I have rarely been stung by honeybees over the course of my life so I can remember the circumstances of each incident. The first was when I undertook an ill-fated adventure to collect some bees in my front yard. I decided to pick them off the clovers with my fat little fingers and throw them into my red little wagon. Needless to say, one of my fingers got even fatter (and redder) when I was stung and the affair quickly ended in tears. I was well under 5 years old at the time, so let’s not be too critical.
The second time was in mid-winter. The frozen ground allowed the Willow Metropark Golf course crew to get access to a decrepit old tree that needed to be cut down. Once felled, the large trunk cavity broke open to reveal a large colony of wild honeybees. Like so many Poo Bears, we started to collect the golden honey-laden combs. The bees were alive, but they were moving so slowly that they were easily brushed off. One bee did find its way into the space between my neck and coat collar, however, and zinged me. Many of them started flying about in short order and we beat a hasty retreat in our big red wagon.
I was around 22-23 years old at the time of that second sting story and probably should have been more careful, but one can be excused for assuming that February bees would take a very long time to warm up. The truth, as I learned then and now know, is that wintering bees are not like other wintering insects. In other words, they are “on” all the time.
Honeybees do not hibernate. They huddle, cluster, shiver, and eat their way through the cold season but never enter a state anywhere near sleep (or diapause as insect hibernation is called). As long as the security of their hive and their food supply holds out, a colony of bees will successfully survive into spring. Any beekeeper worth his honey will tell you this. They also will tell you how much they worry about the winter success of their domestic bees.
I am not a beekeeper, per se, but my attention is being kept by a wild bee colony which took up residence in one of my backyard maples late last summer (see above views). Utilizing a cavity which had previously been used by a pair demonic Red Squirrels, the …or shall we call them “my” – colony immediately set about retro-fitting the place and putting up honey stores. One of the most obvious tasks was limiting the size of the entrance hole by filling in with a varnish-like substance called propolis, aka “bee glue.” Consider this a type of Bondo for bees.

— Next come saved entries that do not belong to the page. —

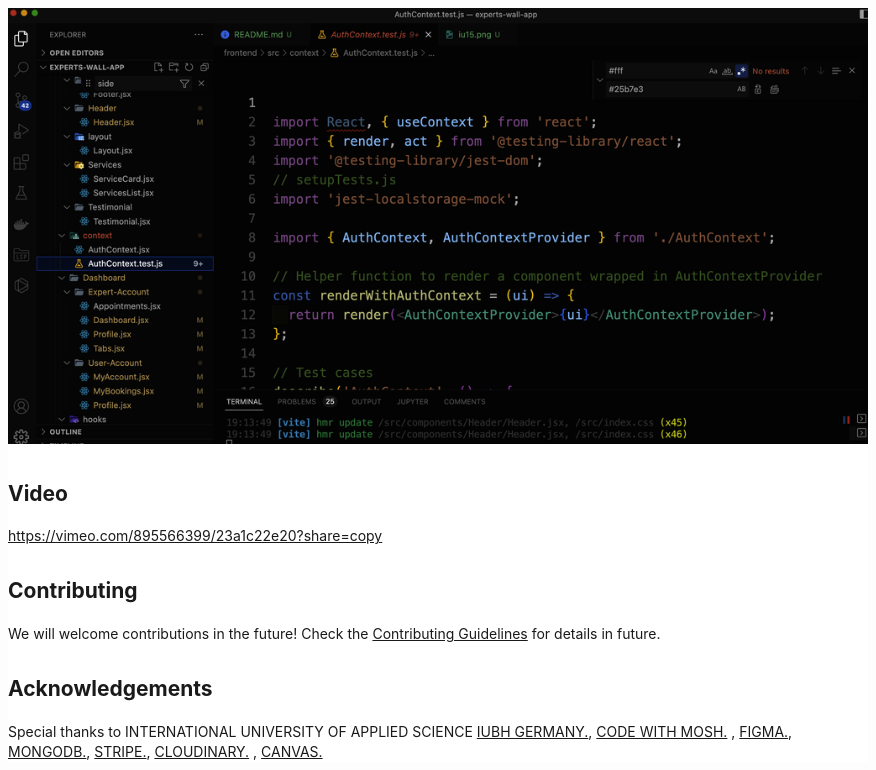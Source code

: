 ![IMAGE](frontend/src/assets/visualisation/test.png)

## Video 
https://vimeo.com/895566399/23a1c22e20?share=copy
## Contributing

We will welcome contributions in the future! Check the [Contributing Guidelines](CONTRIBUTING.md) for details in future.

## Acknowledgements

Special thanks to INTERNATIONAL UNIVERSITY OF APPLIED SCIENCE [IUBH GERMANY.](https://www.iu.org/lp/distance-learning-degrees/), [CODE WITH MOSH.](https://codewithmosh.com/p/mastering-react)
, [FIGMA.](www.figma.com), [MONGODB.](www.mongodb.com), [STRIPE.](www.stripe.com), [CLOUDINARY.](www.cloudinary.com)
, [CANVAS.](https://www.canva.com/)
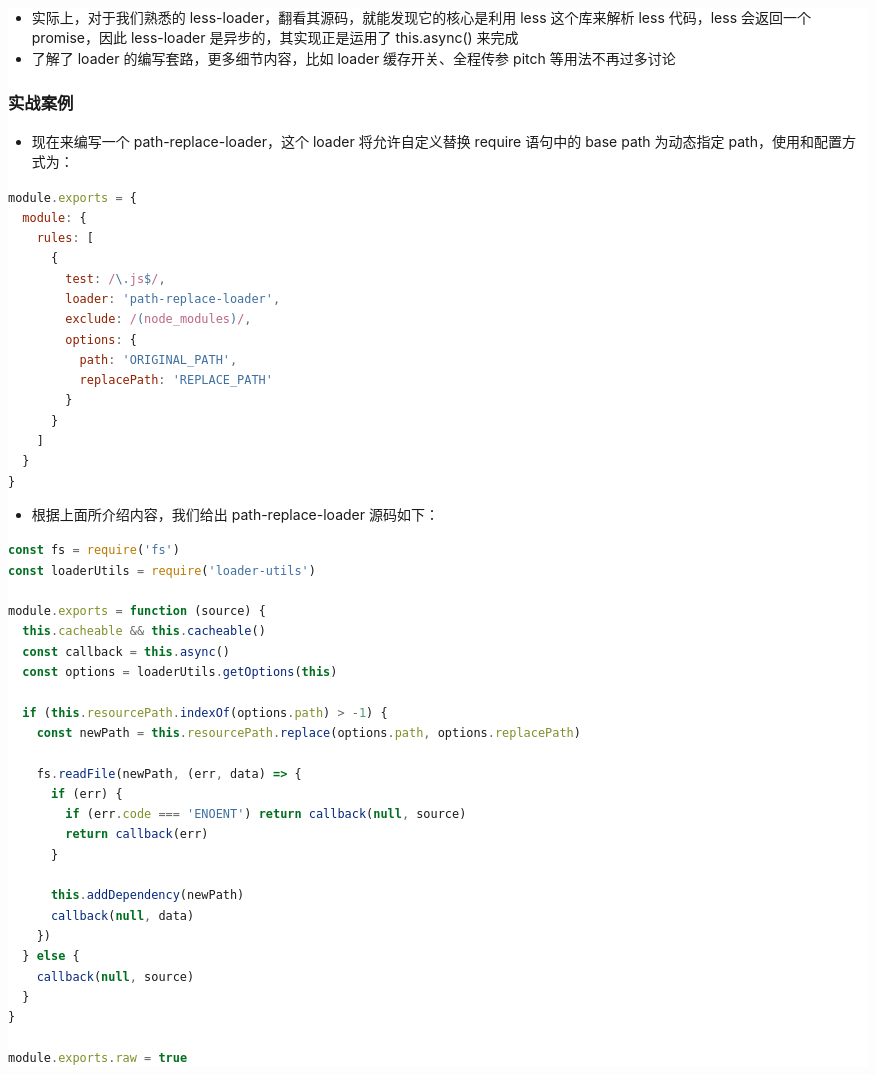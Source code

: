 - 实际上，对于我们熟悉的 less-loader，翻看其源码，就能发现它的核心是利用 less 这个库来解析 less 代码，less 会返回一个 promise，因此 less-loader 是异步的，其实现正是运用了 this.async() 来完成
- 了解了 loader 的编写套路，更多细节内容，比如 loader 缓存开关、全程传参 pitch 等用法不再过多讨论

### 实战案例

- 现在来编写一个 path-replace-loader，这个 loader 将允许自定义替换 require 语句中的 base path 为动态指定 path，使用和配置方式为：

```javascript
module.exports = {
  module: {
    rules: [
      {
        test: /\.js$/,
        loader: 'path-replace-loader',
        exclude: /(node_modules)/,
        options: {
          path: 'ORIGINAL_PATH',
          replacePath: 'REPLACE_PATH'
        }
      }
    ]
  }
}
```

- 根据上面所介绍内容，我们给出 path-replace-loader 源码如下：

```javascript
const fs = require('fs')
const loaderUtils = require('loader-utils')

module.exports = function (source) {
  this.cacheable && this.cacheable()
  const callback = this.async()
  const options = loaderUtils.getOptions(this)

  if (this.resourcePath.indexOf(options.path) > -1) {
    const newPath = this.resourcePath.replace(options.path, options.replacePath)

    fs.readFile(newPath, (err, data) => {
      if (err) {
        if (err.code === 'ENOENT') return callback(null, source)
        return callback(err)
      }

      this.addDependency(newPath)
      callback(null, data)
    })
  } else {
    callback(null, source)
  }
}

module.exports.raw = true
```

Based on the winter view of that hive, it looks like the colony performed the mechanical part of their task with collective skill. The shiny propolis lining the entrance is easily visible (see below). There is no good way for me to ascertain if the group put away a sufficient stock of honey, however. Now that the hard part of winter is upon us, I am feeling some ownership (worry) over the success of this hive.
It is best to think about a winter bee colony as a super-organism which functions as one body. In fact, it’s not too silly to say that they act downright mammalian (they bee mammals?). The colony maintains a consistent core temperature of around 80 degrees or so. They cluster together into a tight huddle, with the queen positioned at the center, and shiver. This muscular action generates a tremendous amount of heat. Individual bees will rotate from the center to the outside in order to distribute the love. Even the outside of the cluster will be well above freezing. Thermograph images of a winter honey bee clusters clearly show the temperature gradient running from close to 90 degrees F to 40 degree F. while the ambient air temperature is well below freezing.
It takes about 30-50 pounds of honey In order to keep this kind of group hug going all winter long. It is worth noting that the winter bees are of stouter stock than the summer bees – they are fatter, larger and longer lived. These beefy bees are constantly consuming their honey and pollen stores in order to keep their energy levels up. I can have no way of knowing if “my” bees have enough supply to make it, but they did recently show me that they were still a viable colony…at least so far.
Perhaps you hadn’t thought about it before, but with all that shaking and eating going on the bees will eventually have to take a pee (as in B P P). On days when the temperature climb above freezing, individual bees will take a brief outside flight in order to relieve themselves. The flight is short but effective. Some of the weaker insects do not make it back and these remain still and cold on the snow crust.
There are occasionally a few dead bees scattered on the snow below the tree hole but these are quickly eaten by wandering flocks of Juncos, Cardinals, and various Sparrow species. Because I no longer have my little red wagon, I do not endeavor to collect these yard bees. The warmer days of this past week have provided extended potty breaks for members of the hive. When the afternoon temperatures soared to the upper 40’s the hive entrance was abuzz with winter bees seeking relief.